Брат звал скорее в Одессу, надо было ехать, в этом было спасение. Но он уже не хотел спасаться. Он считал, что уже поздно. Еще год назад, казалось ему, можно было выкарабкаться: «был кураж и доверие к себе, хотя и ни на чем не основанное». А теперь все ушло, все без остатка, словно вода в сыпучие пески пустыни. Приговор был окончательным и обжалованию не подлежал.
7
Он, правда, еще раз переговорил кое с кем о диссертации. Опять намекнул, что многое в ней будет из прежних работ, но никто против этого не возражал — ни Богданов, ни Усов, ни Горожанкин, ни Цингер.
«Если бы хорошо написать окончание и палеонтологическую часть, и разрез моей работы о меле; да новую главу с прибавлением перевода из старых работ и кое-каких американских соображений», — затеплилась надежда у Владимира Онуфриевича. И тут же ушла, ускользнула вновь: «Но не знаю, могу ли осилить».

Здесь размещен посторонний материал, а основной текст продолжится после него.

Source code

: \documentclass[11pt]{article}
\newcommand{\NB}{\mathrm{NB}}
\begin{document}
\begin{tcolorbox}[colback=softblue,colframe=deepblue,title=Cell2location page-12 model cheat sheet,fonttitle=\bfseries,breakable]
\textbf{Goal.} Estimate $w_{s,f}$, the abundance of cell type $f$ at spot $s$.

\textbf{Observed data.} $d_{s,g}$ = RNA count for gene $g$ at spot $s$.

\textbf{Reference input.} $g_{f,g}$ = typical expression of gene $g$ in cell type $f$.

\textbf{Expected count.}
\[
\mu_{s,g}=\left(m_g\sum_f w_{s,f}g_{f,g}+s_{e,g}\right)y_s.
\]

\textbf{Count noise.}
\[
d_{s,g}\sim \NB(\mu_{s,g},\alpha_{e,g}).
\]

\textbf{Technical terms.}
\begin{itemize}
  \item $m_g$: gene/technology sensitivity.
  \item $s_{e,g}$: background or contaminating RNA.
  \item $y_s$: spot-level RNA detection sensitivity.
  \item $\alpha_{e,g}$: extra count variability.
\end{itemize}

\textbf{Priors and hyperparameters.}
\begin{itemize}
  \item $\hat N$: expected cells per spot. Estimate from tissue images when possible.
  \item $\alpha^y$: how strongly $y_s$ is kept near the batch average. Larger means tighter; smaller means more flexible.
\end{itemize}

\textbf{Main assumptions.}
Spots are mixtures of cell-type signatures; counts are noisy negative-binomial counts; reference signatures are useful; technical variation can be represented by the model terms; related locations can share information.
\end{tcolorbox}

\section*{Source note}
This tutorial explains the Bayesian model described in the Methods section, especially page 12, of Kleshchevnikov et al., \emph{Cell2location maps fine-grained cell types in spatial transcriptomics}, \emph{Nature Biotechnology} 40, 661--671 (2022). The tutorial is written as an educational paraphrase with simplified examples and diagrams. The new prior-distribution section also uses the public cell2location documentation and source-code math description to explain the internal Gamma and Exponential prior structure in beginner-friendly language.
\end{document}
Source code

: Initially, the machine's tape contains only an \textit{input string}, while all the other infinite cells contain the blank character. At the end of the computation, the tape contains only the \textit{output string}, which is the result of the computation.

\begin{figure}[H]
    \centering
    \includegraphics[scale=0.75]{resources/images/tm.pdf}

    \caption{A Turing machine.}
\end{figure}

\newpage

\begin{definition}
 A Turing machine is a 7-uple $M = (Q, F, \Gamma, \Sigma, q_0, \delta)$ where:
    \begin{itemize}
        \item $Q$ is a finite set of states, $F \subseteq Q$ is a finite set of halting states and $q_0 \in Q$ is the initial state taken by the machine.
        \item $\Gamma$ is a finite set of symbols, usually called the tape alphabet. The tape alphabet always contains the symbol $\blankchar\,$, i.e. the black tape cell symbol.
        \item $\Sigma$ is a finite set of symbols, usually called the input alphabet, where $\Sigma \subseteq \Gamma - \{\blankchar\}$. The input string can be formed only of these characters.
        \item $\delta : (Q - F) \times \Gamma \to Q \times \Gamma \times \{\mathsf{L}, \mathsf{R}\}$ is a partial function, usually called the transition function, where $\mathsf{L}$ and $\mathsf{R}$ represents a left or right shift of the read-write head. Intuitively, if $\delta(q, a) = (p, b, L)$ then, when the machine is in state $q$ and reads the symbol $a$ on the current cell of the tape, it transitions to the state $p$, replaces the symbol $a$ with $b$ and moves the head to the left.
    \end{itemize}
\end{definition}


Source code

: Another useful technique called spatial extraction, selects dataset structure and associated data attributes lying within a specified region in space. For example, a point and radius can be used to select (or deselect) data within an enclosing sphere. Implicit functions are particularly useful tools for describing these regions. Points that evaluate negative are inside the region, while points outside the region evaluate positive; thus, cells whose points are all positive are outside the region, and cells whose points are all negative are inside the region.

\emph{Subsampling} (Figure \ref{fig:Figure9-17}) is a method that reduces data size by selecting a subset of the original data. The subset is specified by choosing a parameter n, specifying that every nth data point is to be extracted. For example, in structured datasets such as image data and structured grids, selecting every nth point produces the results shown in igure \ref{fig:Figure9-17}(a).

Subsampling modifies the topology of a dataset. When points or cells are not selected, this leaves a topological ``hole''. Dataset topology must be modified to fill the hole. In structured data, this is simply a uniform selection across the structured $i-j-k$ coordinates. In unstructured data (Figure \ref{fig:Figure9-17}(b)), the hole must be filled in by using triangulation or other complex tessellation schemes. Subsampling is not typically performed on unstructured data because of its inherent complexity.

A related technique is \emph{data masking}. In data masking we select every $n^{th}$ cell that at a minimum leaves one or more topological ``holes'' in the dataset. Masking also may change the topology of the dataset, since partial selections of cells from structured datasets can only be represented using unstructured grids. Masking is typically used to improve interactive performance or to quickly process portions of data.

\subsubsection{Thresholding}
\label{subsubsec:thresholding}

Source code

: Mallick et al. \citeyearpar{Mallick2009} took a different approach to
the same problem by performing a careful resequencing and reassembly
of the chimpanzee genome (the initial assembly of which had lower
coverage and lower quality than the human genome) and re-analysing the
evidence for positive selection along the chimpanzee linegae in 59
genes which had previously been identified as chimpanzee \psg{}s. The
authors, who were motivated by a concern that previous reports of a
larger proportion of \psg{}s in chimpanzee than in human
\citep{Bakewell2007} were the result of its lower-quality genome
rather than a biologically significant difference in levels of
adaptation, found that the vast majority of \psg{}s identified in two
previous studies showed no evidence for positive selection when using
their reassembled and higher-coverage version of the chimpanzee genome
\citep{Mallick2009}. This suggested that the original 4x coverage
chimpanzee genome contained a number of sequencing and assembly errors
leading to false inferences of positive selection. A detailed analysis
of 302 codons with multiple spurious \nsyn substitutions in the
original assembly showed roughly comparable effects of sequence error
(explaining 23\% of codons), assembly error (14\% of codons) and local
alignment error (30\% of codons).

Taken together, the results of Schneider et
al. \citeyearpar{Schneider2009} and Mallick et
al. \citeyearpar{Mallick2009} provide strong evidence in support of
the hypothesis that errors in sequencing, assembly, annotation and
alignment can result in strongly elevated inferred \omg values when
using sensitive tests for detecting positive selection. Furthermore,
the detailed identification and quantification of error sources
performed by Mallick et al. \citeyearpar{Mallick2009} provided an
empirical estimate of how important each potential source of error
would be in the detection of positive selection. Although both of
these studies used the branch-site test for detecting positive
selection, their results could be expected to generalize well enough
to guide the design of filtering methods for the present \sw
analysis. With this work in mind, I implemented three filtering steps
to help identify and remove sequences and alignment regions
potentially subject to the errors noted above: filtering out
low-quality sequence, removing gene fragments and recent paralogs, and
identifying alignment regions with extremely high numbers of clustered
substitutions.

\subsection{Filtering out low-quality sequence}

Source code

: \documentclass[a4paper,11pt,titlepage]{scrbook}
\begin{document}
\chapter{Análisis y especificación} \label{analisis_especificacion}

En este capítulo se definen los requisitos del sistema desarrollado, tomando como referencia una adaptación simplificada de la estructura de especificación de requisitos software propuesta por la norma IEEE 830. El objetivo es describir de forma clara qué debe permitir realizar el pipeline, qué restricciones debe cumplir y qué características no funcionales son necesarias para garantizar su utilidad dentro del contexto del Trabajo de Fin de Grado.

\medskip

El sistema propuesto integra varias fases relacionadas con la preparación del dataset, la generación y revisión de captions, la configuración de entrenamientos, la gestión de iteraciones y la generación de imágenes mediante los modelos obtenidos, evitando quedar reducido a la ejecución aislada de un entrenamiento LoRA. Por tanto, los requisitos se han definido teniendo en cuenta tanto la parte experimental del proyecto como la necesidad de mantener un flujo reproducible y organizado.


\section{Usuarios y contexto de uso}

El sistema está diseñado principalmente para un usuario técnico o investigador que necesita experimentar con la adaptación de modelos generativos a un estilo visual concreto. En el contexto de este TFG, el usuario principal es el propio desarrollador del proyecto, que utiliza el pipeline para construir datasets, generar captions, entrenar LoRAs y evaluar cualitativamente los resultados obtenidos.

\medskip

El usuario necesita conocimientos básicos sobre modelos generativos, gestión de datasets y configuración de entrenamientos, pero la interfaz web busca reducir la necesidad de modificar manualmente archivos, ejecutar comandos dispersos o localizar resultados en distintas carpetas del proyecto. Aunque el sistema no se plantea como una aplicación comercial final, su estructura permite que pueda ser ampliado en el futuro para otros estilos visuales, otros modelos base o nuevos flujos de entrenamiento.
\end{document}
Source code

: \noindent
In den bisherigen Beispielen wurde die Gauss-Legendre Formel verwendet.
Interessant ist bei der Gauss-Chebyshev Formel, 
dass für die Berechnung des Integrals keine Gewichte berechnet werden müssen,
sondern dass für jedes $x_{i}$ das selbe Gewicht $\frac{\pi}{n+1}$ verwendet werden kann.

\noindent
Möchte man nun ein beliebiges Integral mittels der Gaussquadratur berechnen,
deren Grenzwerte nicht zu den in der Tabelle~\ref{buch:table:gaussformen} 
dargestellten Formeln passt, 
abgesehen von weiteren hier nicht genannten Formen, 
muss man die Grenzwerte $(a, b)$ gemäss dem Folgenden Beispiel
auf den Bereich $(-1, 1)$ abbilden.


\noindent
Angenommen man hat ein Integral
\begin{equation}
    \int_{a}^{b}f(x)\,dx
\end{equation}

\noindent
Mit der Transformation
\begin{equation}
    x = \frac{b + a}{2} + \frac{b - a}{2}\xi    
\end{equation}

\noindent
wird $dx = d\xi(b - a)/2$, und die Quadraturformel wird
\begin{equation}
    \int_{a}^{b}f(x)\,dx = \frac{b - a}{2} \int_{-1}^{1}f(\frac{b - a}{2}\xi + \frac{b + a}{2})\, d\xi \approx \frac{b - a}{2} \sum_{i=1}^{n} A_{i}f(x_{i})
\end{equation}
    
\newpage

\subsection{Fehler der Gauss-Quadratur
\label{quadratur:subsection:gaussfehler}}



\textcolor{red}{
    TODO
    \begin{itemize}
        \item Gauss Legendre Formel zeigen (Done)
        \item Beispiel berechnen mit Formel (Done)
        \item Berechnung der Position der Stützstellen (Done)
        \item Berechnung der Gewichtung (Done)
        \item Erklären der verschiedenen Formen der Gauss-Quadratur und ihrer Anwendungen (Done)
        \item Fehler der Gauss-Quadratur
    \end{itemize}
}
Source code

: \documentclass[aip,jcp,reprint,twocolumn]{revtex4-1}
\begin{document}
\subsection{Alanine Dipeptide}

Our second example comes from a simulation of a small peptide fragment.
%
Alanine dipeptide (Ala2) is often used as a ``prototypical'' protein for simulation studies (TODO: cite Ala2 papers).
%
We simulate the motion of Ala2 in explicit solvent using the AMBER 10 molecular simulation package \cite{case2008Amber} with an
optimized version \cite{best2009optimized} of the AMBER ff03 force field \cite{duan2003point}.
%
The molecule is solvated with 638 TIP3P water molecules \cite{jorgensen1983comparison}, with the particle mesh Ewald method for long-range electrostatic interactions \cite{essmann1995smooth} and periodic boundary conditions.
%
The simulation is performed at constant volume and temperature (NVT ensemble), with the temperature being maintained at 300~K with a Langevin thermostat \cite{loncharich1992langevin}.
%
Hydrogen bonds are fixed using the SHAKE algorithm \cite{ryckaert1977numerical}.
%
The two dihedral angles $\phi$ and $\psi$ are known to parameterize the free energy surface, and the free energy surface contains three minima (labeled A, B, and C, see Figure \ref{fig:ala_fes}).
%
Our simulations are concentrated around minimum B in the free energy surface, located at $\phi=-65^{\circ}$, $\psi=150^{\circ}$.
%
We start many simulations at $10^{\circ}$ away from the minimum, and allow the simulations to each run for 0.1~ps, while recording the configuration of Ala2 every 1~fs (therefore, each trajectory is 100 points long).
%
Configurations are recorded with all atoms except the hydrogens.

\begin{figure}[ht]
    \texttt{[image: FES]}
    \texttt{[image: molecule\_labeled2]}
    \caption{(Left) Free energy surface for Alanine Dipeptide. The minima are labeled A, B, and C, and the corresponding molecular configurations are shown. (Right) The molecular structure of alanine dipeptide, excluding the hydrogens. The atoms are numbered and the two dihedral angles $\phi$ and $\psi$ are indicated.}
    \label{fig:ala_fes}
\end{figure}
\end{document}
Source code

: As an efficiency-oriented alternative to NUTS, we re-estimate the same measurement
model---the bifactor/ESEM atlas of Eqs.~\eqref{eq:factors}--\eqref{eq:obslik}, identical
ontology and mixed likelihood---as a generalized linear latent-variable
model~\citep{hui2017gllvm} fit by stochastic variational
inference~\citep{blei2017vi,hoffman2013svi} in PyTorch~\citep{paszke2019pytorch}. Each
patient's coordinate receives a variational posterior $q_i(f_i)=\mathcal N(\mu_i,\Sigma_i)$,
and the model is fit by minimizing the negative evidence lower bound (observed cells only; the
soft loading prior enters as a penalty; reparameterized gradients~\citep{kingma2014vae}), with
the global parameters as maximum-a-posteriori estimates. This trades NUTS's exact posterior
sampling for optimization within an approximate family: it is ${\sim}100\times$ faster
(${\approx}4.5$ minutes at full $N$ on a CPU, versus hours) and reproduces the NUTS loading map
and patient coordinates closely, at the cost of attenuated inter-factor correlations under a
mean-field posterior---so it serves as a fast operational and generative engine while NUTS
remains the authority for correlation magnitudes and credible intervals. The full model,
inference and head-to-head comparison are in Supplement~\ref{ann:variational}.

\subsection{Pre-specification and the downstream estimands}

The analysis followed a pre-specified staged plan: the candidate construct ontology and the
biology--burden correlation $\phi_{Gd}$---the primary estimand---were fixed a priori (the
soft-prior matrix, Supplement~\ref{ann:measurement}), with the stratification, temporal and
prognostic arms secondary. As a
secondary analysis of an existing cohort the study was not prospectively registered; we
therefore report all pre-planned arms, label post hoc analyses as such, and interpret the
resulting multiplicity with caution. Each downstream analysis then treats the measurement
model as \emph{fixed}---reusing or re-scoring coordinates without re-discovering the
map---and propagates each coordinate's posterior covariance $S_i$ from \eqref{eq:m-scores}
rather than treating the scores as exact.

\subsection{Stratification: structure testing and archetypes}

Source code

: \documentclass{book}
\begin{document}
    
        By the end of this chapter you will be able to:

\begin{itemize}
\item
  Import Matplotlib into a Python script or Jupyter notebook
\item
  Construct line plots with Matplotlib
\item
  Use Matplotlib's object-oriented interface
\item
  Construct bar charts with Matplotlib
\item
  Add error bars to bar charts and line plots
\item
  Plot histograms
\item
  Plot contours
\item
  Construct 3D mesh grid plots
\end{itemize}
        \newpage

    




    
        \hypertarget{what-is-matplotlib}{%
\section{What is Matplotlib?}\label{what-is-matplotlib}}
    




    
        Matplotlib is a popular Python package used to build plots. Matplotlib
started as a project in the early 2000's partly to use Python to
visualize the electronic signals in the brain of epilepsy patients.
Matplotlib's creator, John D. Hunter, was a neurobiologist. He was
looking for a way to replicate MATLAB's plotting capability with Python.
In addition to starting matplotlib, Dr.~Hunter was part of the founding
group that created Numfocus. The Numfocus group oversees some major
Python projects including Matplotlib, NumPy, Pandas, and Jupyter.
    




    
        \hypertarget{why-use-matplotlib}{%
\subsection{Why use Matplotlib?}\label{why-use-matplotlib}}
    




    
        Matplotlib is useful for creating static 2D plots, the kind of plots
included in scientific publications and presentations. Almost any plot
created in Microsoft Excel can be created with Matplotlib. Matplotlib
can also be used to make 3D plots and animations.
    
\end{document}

Даже эти неясные поползновения бесконечно обрадовали Александра Онуфриевича. «Я очень рад, что ты на пути к диссертации», — тотчас отозвался он. «Конечно, тебе нечего мчаться в Одессу, если ты теперь благодаря некоторой свободе на хорошем пути». «Скорее, друг, за дело, собери все свои силы и хоть просиди все лето в Москве, но кончи это дело».
Нет, не представлял добрый Александр Онуфриевич всей глубины той бездны, какая разверзлась перед его братом. Еще совсем недавно Владимир писал Александру из Америки: «Ты не ропщи на свою жизнь; свой угол, хорошая семья, успех в научных занятиях — все это элементы счастья, умей пользоваться ими и учи меня». Брат учил как мог. Но Владимир оказался никудышным учеником. И у него теперь не было ни своего угла, ни семьи, ни успеха в научных занятиях... Всю жизнь он жертвовал настоящим ради будущего и не заметил, что будущее уже позади. Он растратил не деньги, а свою энергию, талант, растратил всего себя. А это означало, что жизнь кончена, что незачем ему больше жить.
8
В Москве у Ковалевского было много друзей, и он иногда поддавался на их приглашения. Обедал пару раз у Языкова. Бывал у Танеева. У Лермонтовых. Но все нехотя, через силу — вялый и ко всему безразличный. Целые дни проводил он теперь в своей меблированной комнатке, в доме Яковлева по Салтыковскому переулку Тверской части...
Полистав книгу П.В.Сытина «Из истории Московских улиц», нетрудно установить, что Салтыковский переулок теперь называется Дмитровским и что он соединяет Пушкинскую улицу (в прежние времена Большую Дмитровку) с Петровкой (названия не менявшей). Тихий маленький переулочек в самом центре Москвы, между многолюдным Столешниковым и шумным Кузнецким мостом.
Дом статского советника Сергея Петровича Яковлева, в котором располагались меблированные комнаты госпожи Платуновой, можно отыскать в справочниках «Вся Москва», издававшихся в прошлом веке. По данным 1882 года, он значится на левой стороне переулка (если смотреть в сторону Петровки) под номером 9, между домами крестьянки Дарьи Филипповны Яблоковой (номер 7) и Александры Никитичны Бурцевой (номер 11).
Дальше стояла церковь Рождества в Столешниках — от нее давно не осталось следа.
На месте дома крестьянки Яблоковой строится теперь станция метро. Дом Бурцевой тоже не дожил до нашего времени. На его месте стоит другой, хотя и довольно старый. На фасаде его, над парадным входом неизвестные строители аккуратно выложили кирпичом дату: 1889.